On March 7, 2023, Amy Catherine Matelic — a licensed clinical social worker — filed a Freedom of Information Act request to the Department of Defense Office of the Inspector General. The request was assigned tracking number DODOIG-2023-000607. Status: Rejected. What the request named, and what the rejection said, are both significant.
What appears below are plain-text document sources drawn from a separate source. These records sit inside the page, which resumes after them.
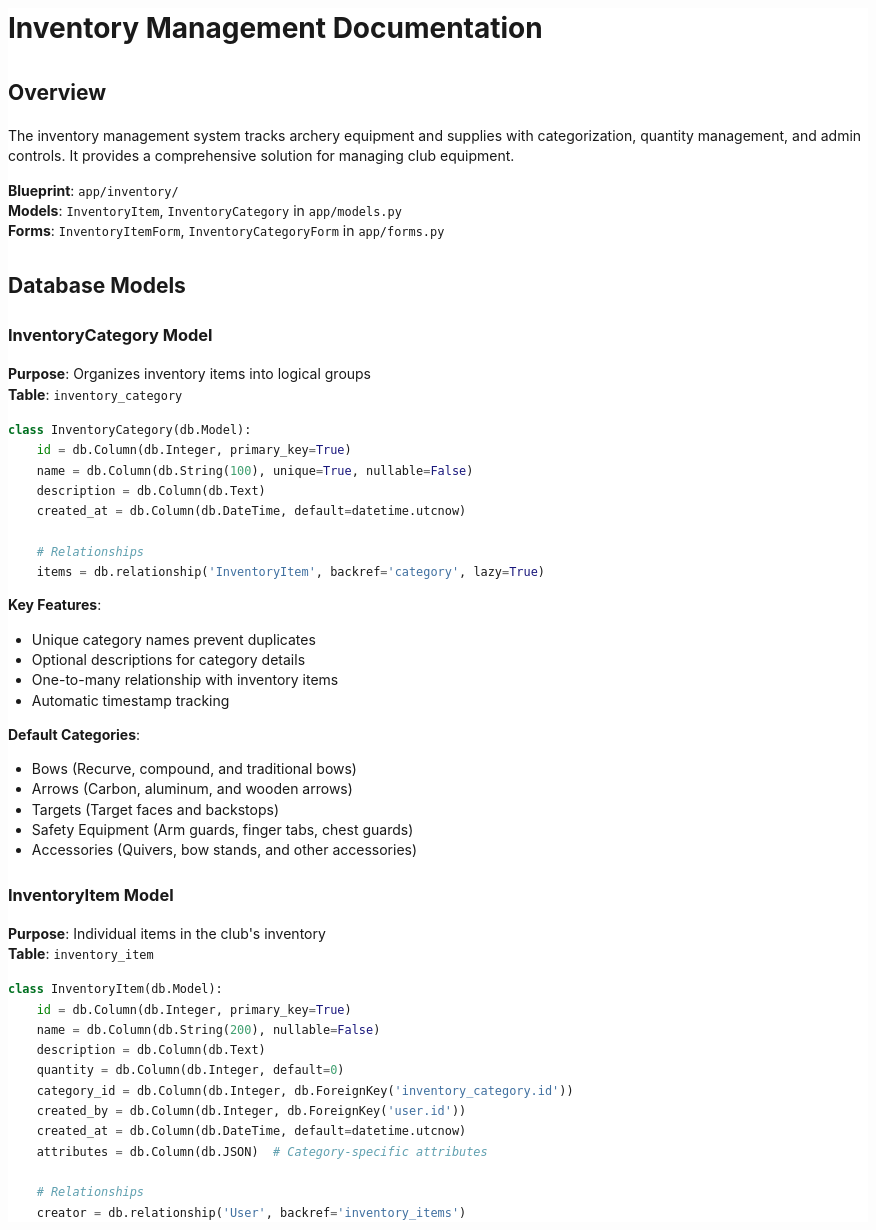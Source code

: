 # Inventory Management Documentation

## Overview

The inventory management system tracks archery equipment and supplies with categorization, quantity management, and admin controls. It provides a comprehensive solution for managing club equipment.

**Blueprint**: `app/inventory/`  
**Models**: `InventoryItem`, `InventoryCategory` in `app/models.py`  
**Forms**: `InventoryItemForm`, `InventoryCategoryForm` in `app/forms.py`

## Database Models

### InventoryCategory Model

**Purpose**: Organizes inventory items into logical groups  
**Table**: `inventory_category`

```python
class InventoryCategory(db.Model):
    id = db.Column(db.Integer, primary_key=True)
    name = db.Column(db.String(100), unique=True, nullable=False)
    description = db.Column(db.Text)
    created_at = db.Column(db.DateTime, default=datetime.utcnow)
    
    # Relationships
    items = db.relationship('InventoryItem', backref='category', lazy=True)
```

**Key Features**:
- Unique category names prevent duplicates
- Optional descriptions for category details
- One-to-many relationship with inventory items
- Automatic timestamp tracking

**Default Categories**:
- Bows (Recurve, compound, and traditional bows)
- Arrows (Carbon, aluminum, and wooden arrows)
- Targets (Target faces and backstops)
- Safety Equipment (Arm guards, finger tabs, chest guards)
- Accessories (Quivers, bow stands, and other accessories)

### InventoryItem Model

**Purpose**: Individual items in the club's inventory  
**Table**: `inventory_item`

```python
class InventoryItem(db.Model):
    id = db.Column(db.Integer, primary_key=True)
    name = db.Column(db.String(200), nullable=False)
    description = db.Column(db.Text)
    quantity = db.Column(db.Integer, default=0)
    category_id = db.Column(db.Integer, db.ForeignKey('inventory_category.id'))
    created_by = db.Column(db.Integer, db.ForeignKey('user.id'))
    created_at = db.Column(db.DateTime, default=datetime.utcnow)
    attributes = db.Column(db.JSON)  # Category-specific attributes
    
    # Relationships
    creator = db.relationship('User', backref='inventory_items')
```
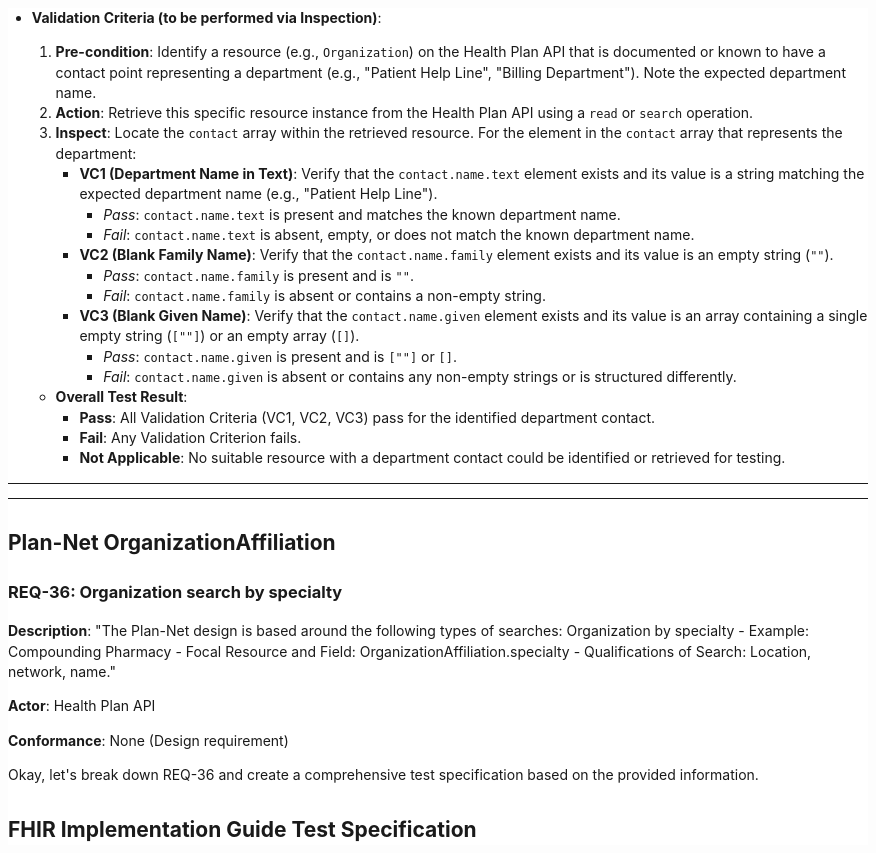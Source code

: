 *   **Validation Criteria (to be performed via Inspection)**:

    1.  **Pre-condition**: Identify a resource (e.g., `Organization`) on the Health Plan API that is documented or known to have a contact point representing a department (e.g., "Patient Help Line", "Billing Department"). Note the expected department name.
    2.  **Action**: Retrieve this specific resource instance from the Health Plan API using a `read` or `search` operation.
    3.  **Inspect**: Locate the `contact` array within the retrieved resource. For the element in the `contact` array that represents the department:
        *   **VC1 (Department Name in Text)**: Verify that the `contact.name.text` element exists and its value is a string matching the expected department name (e.g., "Patient Help Line").
            *   *Pass*: `contact.name.text` is present and matches the known department name.
            *   *Fail*: `contact.name.text` is absent, empty, or does not match the known department name.
        *   **VC2 (Blank Family Name)**: Verify that the `contact.name.family` element exists and its value is an empty string (`""`).
            *   *Pass*: `contact.name.family` is present and is `""`.
            *   *Fail*: `contact.name.family` is absent or contains a non-empty string.
        *   **VC3 (Blank Given Name)**: Verify that the `contact.name.given` element exists and its value is an array containing a single empty string (`[""]`) or an empty array (`[]`).
            *   *Pass*: `contact.name.given` is present and is `[""]` or `[]`.
            *   *Fail*: `contact.name.given` is absent or contains any non-empty strings or is structured differently.

    *   **Overall Test Result**:
        *   **Pass**: All Validation Criteria (VC1, VC2, VC3) pass for the identified department contact.
        *   **Fail**: Any Validation Criterion fails.
        *   **Not Applicable**: No suitable resource with a department contact could be identified or retrieved for testing.

---

---



<a id='plan-net-organizationaffiliation'></a>

## Plan-Net OrganizationAffiliation

<a id='req-36'></a>

### REQ-36: Organization search by specialty

**Description**: "The Plan-Net design is based around the following types of searches: Organization by specialty - Example: Compounding Pharmacy - Focal Resource and Field: OrganizationAffiliation.specialty - Qualifications of Search: Location, network, name."

**Actor**: Health Plan API

**Conformance**: None (Design requirement)

Okay, let's break down REQ-36 and create a comprehensive test specification based on the provided information.

## FHIR Implementation Guide Test Specification
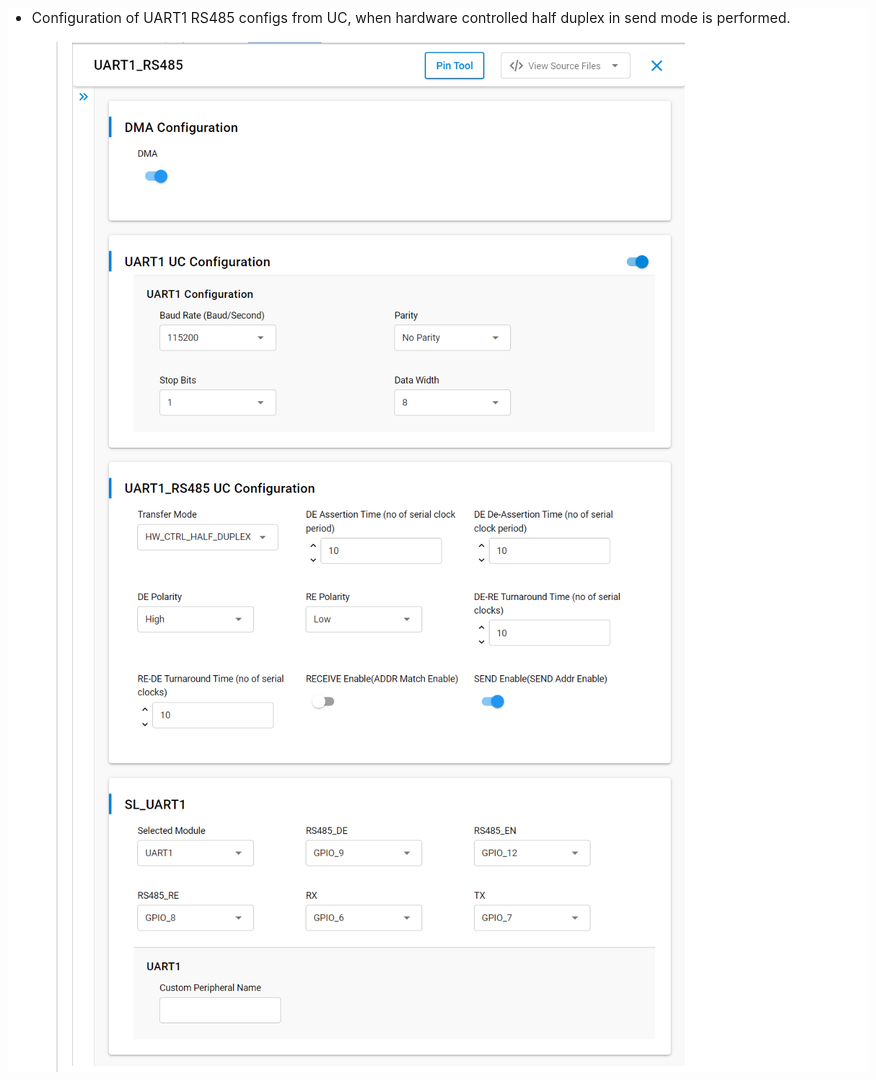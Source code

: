 - Configuration of UART1 RS485 configs from UC, when hardware controlled half duplex in send mode is performed.

    > ![Figure: Selecting UC](resources/uc_screen/uart1_rs485_hardware_controlled_half_duplex_transmit_mode_uc.png)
What Was Specifically Requested

The FOIA request named specific programme categories and requested specific documentation:

  • “Directed Energy Bio-Behavioral Research (DEBR) programs and contracts” — named explicitly as an existing programme category within CIA, FBI, DoD
  • “Remote Neural Monitoring weapons/technologies” — specific technology named
  • Non-lethal weapons using “non-ionizing or ionizing radiation weaponry”
  • DEW used for “behavior control” and “behavior modification”
  • DEW testing on “human subjects” either “knowingly or unknowingly”
  • The frequencies (Hz) used in each DEW programme
  • Informed consent documentation including Federal Wide Assurance from OHRP, IRB compliance documentation, and Secretary of Defense waivers of consent
  • Locations/fields of operations where DEW are being used on US civilians

The DoD IG Response

The response came March 9, 2023 — two days after submission. Signed by Eric R. Powers, Government Information Specialist, FOIA Privacy and Civil Liberties Office. The response stated: “Given our mission and responsibilities, we are not aware of a nexus between the information you are requesting and the DoD OIG. With this action, we are administratively closing your case in this office.”
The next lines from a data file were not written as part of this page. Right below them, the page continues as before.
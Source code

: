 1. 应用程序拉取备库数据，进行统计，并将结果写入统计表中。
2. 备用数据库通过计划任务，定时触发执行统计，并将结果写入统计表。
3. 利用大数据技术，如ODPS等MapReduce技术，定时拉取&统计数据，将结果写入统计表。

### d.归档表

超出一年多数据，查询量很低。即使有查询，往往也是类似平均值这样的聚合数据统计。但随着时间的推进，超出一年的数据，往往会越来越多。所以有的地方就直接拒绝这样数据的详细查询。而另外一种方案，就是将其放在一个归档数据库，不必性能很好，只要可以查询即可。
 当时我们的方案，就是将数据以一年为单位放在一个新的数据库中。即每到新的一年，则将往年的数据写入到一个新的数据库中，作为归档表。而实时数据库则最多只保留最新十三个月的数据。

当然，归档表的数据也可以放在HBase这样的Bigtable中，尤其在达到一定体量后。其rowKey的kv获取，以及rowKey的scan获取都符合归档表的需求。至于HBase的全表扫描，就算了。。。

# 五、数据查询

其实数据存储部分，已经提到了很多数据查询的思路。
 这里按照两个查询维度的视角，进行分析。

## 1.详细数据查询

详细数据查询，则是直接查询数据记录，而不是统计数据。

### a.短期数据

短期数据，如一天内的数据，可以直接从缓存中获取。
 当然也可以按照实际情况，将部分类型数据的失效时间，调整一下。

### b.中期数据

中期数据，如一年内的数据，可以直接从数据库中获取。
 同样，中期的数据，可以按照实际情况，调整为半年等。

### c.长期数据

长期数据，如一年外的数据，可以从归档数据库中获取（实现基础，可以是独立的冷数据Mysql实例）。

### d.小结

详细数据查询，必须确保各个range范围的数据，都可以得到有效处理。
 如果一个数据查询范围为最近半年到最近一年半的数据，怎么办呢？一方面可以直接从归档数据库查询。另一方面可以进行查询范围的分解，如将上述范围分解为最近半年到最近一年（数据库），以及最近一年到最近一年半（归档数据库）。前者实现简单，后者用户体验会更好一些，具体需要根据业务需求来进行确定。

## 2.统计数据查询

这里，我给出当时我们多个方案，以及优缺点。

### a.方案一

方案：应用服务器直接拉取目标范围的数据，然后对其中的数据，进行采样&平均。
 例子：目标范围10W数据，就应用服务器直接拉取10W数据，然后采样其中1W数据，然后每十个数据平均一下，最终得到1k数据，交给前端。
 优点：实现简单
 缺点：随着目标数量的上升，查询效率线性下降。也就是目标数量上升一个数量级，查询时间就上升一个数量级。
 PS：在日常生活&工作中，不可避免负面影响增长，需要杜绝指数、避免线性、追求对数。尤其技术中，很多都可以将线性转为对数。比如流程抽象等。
Why the Rejection is Significant

The DoD Inspector General’s mandate includes investigating fraud, waste, abuse, and improper use of DoD resources — including improper human experimentation. If a programme is testing directed energy weapons on US civilians without consent, that is precisely what the IG is supposed to investigate. The response “we are not aware of a nexus” means either: (1) these programmes are genuinely not DoD OIG’s jurisdiction because they are not DoD programmes; (2) the IG is aware but chose to administratively close rather than investigate; or (3) the programmes exist under a classification or compartmentalisation that keeps them outside the IG’s normal visibility.
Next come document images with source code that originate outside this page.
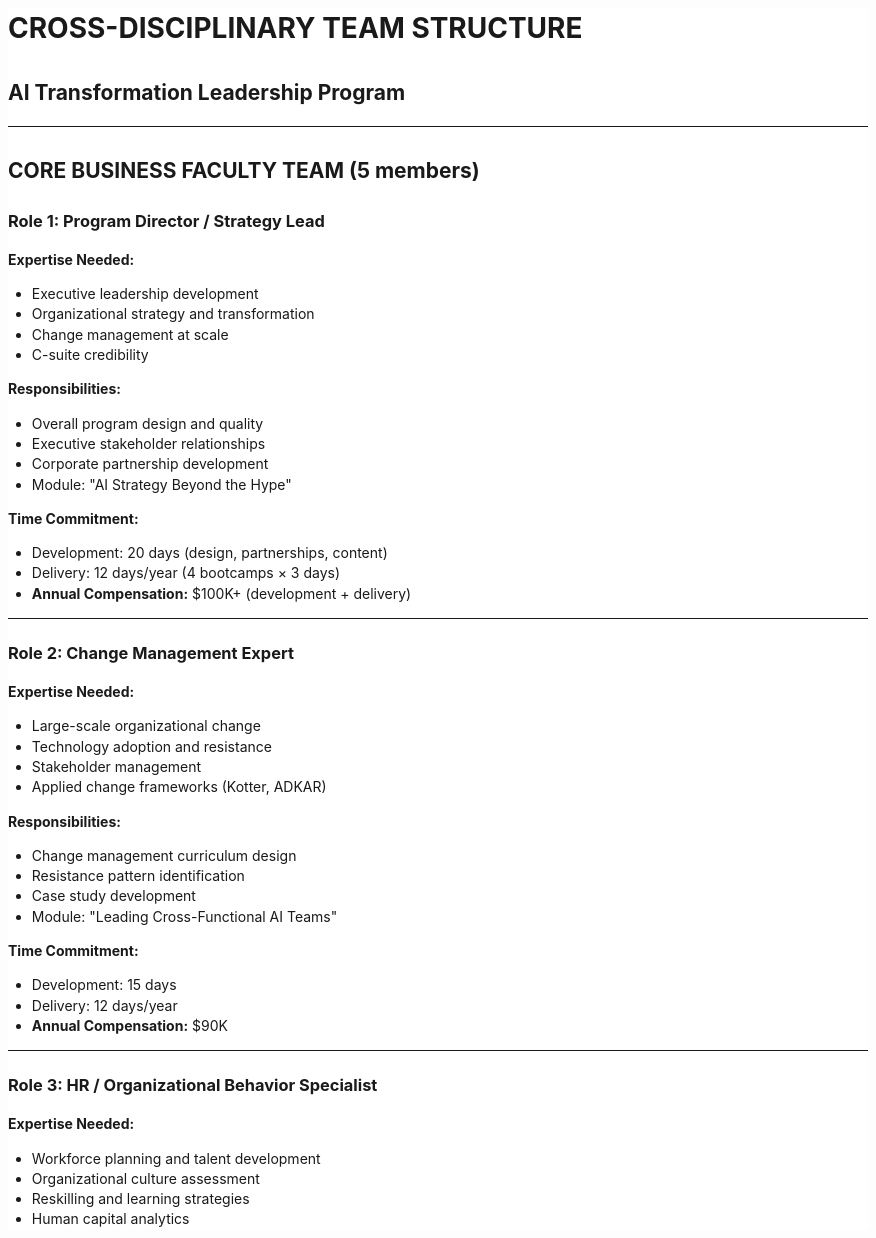 # CROSS-DISCIPLINARY TEAM STRUCTURE
## AI Transformation Leadership Program

---

## CORE BUSINESS FACULTY TEAM (5 members)

### Role 1: Program Director / Strategy Lead
**Expertise Needed:**
- Executive leadership development
- Organizational strategy and transformation
- Change management at scale
- C-suite credibility

**Responsibilities:**
- Overall program design and quality
- Executive stakeholder relationships
- Corporate partnership development
- Module: "AI Strategy Beyond the Hype"

**Time Commitment:**
- Development: 20 days (design, partnerships, content)
- Delivery: 12 days/year (4 bootcamps × 3 days)
- **Annual Compensation:** $100K+ (development + delivery)

---

### Role 2: Change Management Expert
**Expertise Needed:**
- Large-scale organizational change
- Technology adoption and resistance
- Stakeholder management
- Applied change frameworks (Kotter, ADKAR)

**Responsibilities:**
- Change management curriculum design
- Resistance pattern identification
- Case study development
- Module: "Leading Cross-Functional AI Teams"

**Time Commitment:**
- Development: 15 days
- Delivery: 12 days/year
- **Annual Compensation:** $90K

---

### Role 3: HR / Organizational Behavior Specialist
**Expertise Needed:**
- Workforce planning and talent development
- Organizational culture assessment
- Reskilling and learning strategies
- Human capital analytics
The requester also simultaneously filed the identical request to: the Air Force, CIA, DoD Office of the Secretary of Defence, US Marine Corps, and three additional agencies — eight requests in parallel. The MuckRock multi-request (case 119187) documents this. The pattern is consistent with someone who believes they have been targeted and is trying to identify which agency is responsible.

Source: MuckRock FOIA DODOIG-2023-000607. muckrock.com/foi/united-states-of-america-10/freedom-of-information-act-request-direct-energy-weapons-department-of-defense-office-of-the-inspector-general-142308/. DoD OIG response March 9, 2023.